PROBLEM TO WORK ON >> Give the data a second time, exactly and in full.

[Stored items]
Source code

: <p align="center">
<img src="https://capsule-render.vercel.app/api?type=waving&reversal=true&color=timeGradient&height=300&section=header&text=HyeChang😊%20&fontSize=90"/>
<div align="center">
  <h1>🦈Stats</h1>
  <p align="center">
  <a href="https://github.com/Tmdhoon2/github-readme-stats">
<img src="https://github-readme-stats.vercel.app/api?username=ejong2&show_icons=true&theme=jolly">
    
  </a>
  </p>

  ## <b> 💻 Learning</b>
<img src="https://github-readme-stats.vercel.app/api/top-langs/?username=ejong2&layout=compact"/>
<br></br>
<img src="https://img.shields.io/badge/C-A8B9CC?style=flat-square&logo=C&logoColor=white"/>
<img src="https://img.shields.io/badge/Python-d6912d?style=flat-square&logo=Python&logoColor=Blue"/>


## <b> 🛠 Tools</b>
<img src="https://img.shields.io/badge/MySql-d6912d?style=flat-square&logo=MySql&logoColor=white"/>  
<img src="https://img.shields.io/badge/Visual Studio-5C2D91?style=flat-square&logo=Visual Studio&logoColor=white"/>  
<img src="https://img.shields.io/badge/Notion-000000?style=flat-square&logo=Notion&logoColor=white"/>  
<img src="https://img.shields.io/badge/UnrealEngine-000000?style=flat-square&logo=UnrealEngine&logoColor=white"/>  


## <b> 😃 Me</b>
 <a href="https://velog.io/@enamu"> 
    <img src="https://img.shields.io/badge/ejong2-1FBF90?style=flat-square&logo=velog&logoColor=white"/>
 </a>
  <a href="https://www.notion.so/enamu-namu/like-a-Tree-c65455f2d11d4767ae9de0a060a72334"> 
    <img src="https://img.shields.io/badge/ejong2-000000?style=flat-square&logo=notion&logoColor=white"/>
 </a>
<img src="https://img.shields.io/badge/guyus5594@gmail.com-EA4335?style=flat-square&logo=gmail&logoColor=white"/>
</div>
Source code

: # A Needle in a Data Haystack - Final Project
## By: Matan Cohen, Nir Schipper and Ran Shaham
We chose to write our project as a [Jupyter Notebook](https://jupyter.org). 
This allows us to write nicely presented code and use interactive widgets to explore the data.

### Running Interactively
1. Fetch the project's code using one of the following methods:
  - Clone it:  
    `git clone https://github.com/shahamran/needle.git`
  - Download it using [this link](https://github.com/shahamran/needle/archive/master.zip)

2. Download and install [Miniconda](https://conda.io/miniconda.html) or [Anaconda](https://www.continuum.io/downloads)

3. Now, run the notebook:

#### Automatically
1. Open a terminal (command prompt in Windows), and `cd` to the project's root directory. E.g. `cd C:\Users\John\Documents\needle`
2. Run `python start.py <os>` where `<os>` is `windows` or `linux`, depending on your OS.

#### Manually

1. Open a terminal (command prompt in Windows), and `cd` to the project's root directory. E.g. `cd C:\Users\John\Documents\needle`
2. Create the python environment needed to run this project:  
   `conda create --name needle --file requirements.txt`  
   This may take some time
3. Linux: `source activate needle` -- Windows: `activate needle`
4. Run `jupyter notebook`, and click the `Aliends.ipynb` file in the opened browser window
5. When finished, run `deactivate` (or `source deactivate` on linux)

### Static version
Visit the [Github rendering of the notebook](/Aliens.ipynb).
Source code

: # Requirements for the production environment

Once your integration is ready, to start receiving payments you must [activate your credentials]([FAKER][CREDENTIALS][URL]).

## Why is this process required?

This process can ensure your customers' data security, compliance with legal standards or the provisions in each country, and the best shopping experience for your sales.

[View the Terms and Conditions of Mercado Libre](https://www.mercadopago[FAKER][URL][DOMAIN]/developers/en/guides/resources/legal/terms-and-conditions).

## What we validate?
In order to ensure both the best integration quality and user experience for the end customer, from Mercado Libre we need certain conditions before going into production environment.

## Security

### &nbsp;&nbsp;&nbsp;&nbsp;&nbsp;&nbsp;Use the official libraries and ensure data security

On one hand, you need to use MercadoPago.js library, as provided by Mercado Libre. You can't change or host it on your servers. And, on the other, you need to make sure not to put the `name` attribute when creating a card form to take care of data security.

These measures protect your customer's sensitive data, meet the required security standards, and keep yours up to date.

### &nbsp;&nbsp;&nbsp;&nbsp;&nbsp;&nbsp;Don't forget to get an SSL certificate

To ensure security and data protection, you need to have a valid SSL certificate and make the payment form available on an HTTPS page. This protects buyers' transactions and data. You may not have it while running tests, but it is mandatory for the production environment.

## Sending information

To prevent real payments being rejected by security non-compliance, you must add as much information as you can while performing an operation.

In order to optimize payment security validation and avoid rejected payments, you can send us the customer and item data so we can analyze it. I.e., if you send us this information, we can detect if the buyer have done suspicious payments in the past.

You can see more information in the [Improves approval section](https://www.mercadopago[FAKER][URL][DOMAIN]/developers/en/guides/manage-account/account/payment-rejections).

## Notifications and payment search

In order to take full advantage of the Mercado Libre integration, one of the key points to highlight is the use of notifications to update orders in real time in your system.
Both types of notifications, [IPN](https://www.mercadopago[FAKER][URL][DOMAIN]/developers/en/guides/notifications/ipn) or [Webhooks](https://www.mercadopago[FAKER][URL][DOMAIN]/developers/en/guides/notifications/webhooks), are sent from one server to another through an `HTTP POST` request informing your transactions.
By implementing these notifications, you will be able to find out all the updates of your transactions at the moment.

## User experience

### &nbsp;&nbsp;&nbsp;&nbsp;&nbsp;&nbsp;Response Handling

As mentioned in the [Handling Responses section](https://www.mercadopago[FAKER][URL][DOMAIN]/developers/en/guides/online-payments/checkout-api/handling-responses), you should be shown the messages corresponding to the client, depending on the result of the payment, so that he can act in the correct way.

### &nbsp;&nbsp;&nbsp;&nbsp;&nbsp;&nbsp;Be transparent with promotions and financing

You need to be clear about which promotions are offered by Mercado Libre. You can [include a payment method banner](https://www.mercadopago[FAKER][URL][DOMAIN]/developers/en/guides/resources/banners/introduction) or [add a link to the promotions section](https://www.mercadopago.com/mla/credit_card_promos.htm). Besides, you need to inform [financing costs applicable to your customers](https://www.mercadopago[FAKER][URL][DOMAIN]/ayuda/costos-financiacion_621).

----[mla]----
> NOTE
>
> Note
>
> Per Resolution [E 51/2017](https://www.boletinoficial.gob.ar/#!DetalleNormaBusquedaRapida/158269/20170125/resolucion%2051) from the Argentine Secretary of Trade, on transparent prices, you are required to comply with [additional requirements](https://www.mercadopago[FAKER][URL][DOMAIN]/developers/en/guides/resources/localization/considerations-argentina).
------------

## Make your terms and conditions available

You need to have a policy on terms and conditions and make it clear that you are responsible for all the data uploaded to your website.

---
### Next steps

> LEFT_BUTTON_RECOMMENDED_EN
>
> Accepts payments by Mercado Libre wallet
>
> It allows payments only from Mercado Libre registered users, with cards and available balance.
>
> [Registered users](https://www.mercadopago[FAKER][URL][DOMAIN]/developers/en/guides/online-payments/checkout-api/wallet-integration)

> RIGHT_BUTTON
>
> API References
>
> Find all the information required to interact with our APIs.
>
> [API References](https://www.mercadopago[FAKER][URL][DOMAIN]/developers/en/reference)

ANSWER BOX >>
Source code

: <p align="center">
<img src="https://capsule-render.vercel.app/api?type=waving&reversal=true&color=timeGradient&height=300&section=header&text=HyeChang😊%20&fontSize=90"/>
<div align="center">
  <h1>🦈Stats</h1>
  <p align="center">
  <a href="https://github.com/Tmdhoon2/github-readme-stats">
<img src="https://github-readme-stats.vercel.app/api?username=ejong2&show_icons=true&theme=jolly">
    
  </a>
  </p>

  ## <b> 💻 Learning</b>
<img src="https://github-readme-stats.vercel.app/api/top-langs/?username=ejong2&layout=compact"/>
<br></br>
<img src="https://img.shields.io/badge/C-A8B9CC?style=flat-square&logo=C&logoColor=white"/>
<img src="https://img.shields.io/badge/Python-d6912d?style=flat-square&logo=Python&logoColor=Blue"/>


## <b> 🛠 Tools</b>
<img src="https://img.shields.io/badge/MySql-d6912d?style=flat-square&logo=MySql&logoColor=white"/>  
<img src="https://img.shields.io/badge/Visual Studio-5C2D91?style=flat-square&logo=Visual Studio&logoColor=white"/>  
<img src="https://img.shields.io/badge/Notion-000000?style=flat-square&logo=Notion&logoColor=white"/>  
<img src="https://img.shields.io/badge/UnrealEngine-000000?style=flat-square&logo=UnrealEngine&logoColor=white"/>  


## <b> 😃 Me</b>
 <a href="https://velog.io/@enamu"> 
    <img src="https://img.shields.io/badge/ejong2-1FBF90?style=flat-square&logo=velog&logoColor=white"/>
 </a>
  <a href="https://www.notion.so/enamu-namu/like-a-Tree-c65455f2d11d4767ae9de0a060a72334"> 
    <img src="https://img.shields.io/badge/ejong2-000000?style=flat-square&logo=notion&logoColor=white"/>
 </a>
<img src="https://img.shields.io/badge/guyus5594@gmail.com-EA4335?style=flat-square&logo=gmail&logoColor=white"/>
</div>
Source code

: # A Needle in a Data Haystack - Final Project
## By: Matan Cohen, Nir Schipper and Ran Shaham
We chose to write our project as a [Jupyter Notebook](https://jupyter.org). 
This allows us to write nicely presented code and use interactive widgets to explore the data.

### Running Interactively
1. Fetch the project's code using one of the following methods:
  - Clone it:  
    `git clone https://github.com/shahamran/needle.git`
  - Download it using [this link](https://github.com/shahamran/needle/archive/master.zip)

2. Download and install [Miniconda](https://conda.io/miniconda.html) or [Anaconda](https://www.continuum.io/downloads)

3. Now, run the notebook:

#### Automatically
1. Open a terminal (command prompt in Windows), and `cd` to the project's root directory. E.g. `cd C:\Users\John\Documents\needle`
2. Run `python start.py <os>` where `<os>` is `windows` or `linux`, depending on your OS.

#### Manually

1. Open a terminal (command prompt in Windows), and `cd` to the project's root directory. E.g. `cd C:\Users\John\Documents\needle`
2. Create the python environment needed to run this project:  
   `conda create --name needle --file requirements.txt`  
   This may take some time
3. Linux: `source activate needle` -- Windows: `activate needle`
4. Run `jupyter notebook`, and click the `Aliends.ipynb` file in the opened browser window
5. When finished, run `deactivate` (or `source deactivate` on linux)

### Static version
Visit the [Github rendering of the notebook](/Aliens.ipynb).
Source code

: # Requirements for the production environment

Once your integration is ready, to start receiving payments you must [activate your credentials]([FAKER][CREDENTIALS][URL]).

## Why is this process required?

This process can ensure your customers' data security, compliance with legal standards or the provisions in each country, and the best shopping experience for your sales.

[View the Terms and Conditions of Mercado Libre](https://www.mercadopago[FAKER][URL][DOMAIN]/developers/en/guides/resources/legal/terms-and-conditions).

## What we validate?
In order to ensure both the best integration quality and user experience for the end customer, from Mercado Libre we need certain conditions before going into production environment.

## Security

### &nbsp;&nbsp;&nbsp;&nbsp;&nbsp;&nbsp;Use the official libraries and ensure data security

On one hand, you need to use MercadoPago.js library, as provided by Mercado Libre. You can't change or host it on your servers. And, on the other, you need to make sure not to put the `name` attribute when creating a card form to take care of data security.

These measures protect your customer's sensitive data, meet the required security standards, and keep yours up to date.

### &nbsp;&nbsp;&nbsp;&nbsp;&nbsp;&nbsp;Don't forget to get an SSL certificate

To ensure security and data protection, you need to have a valid SSL certificate and make the payment form available on an HTTPS page. This protects buyers' transactions and data. You may not have it while running tests, but it is mandatory for the production environment.

## Sending information

To prevent real payments being rejected by security non-compliance, you must add as much information as you can while performing an operation.

In order to optimize payment security validation and avoid rejected payments, you can send us the customer and item data so we can analyze it. I.e., if you send us this information, we can detect if the buyer have done suspicious payments in the past.

You can see more information in the [Improves approval section](https://www.mercadopago[FAKER][URL][DOMAIN]/developers/en/guides/manage-account/account/payment-rejections).

## Notifications and payment search

In order to take full advantage of the Mercado Libre integration, one of the key points to highlight is the use of notifications to update orders in real time in your system.
Both types of notifications, [IPN](https://www.mercadopago[FAKER][URL][DOMAIN]/developers/en/guides/notifications/ipn) or [Webhooks](https://www.mercadopago[FAKER][URL][DOMAIN]/developers/en/guides/notifications/webhooks), are sent from one server to another through an `HTTP POST` request informing your transactions.
By implementing these notifications, you will be able to find out all the updates of your transactions at the moment.

## User experience

### &nbsp;&nbsp;&nbsp;&nbsp;&nbsp;&nbsp;Response Handling

As mentioned in the [Handling Responses section](https://www.mercadopago[FAKER][URL][DOMAIN]/developers/en/guides/online-payments/checkout-api/handling-responses), you should be shown the messages corresponding to the client, depending on the result of the payment, so that he can act in the correct way.

### &nbsp;&nbsp;&nbsp;&nbsp;&nbsp;&nbsp;Be transparent with promotions and financing

You need to be clear about which promotions are offered by Mercado Libre. You can [include a payment method banner](https://www.mercadopago[FAKER][URL][DOMAIN]/developers/en/guides/resources/banners/introduction) or [add a link to the promotions section](https://www.mercadopago.com/mla/credit_card_promos.htm). Besides, you need to inform [financing costs applicable to your customers](https://www.mercadopago[FAKER][URL][DOMAIN]/ayuda/costos-financiacion_621).

----[mla]----
> NOTE
>
> Note
>
> Per Resolution [E 51/2017](https://www.boletinoficial.gob.ar/#!DetalleNormaBusquedaRapida/158269/20170125/resolucion%2051) from the Argentine Secretary of Trade, on transparent prices, you are required to comply with [additional requirements](https://www.mercadopago[FAKER][URL][DOMAIN]/developers/en/guides/resources/localization/considerations-argentina).
------------

## Make your terms and conditions available

You need to have a policy on terms and conditions and make it clear that you are responsible for all the data uploaded to your website.

---
### Next steps

> LEFT_BUTTON_RECOMMENDED_EN
>
> Accepts payments by Mercado Libre wallet
>
> It allows payments only from Mercado Libre registered users, with cards and available balance.
>
> [Registered users](https://www.mercadopago[FAKER][URL][DOMAIN]/developers/en/guides/online-payments/checkout-api/wallet-integration)

> RIGHT_BUTTON
>
> API References
>
> Find all the information required to interact with our APIs.
>
> [API References](https://www.mercadopago[FAKER][URL][DOMAIN]/developers/en/reference)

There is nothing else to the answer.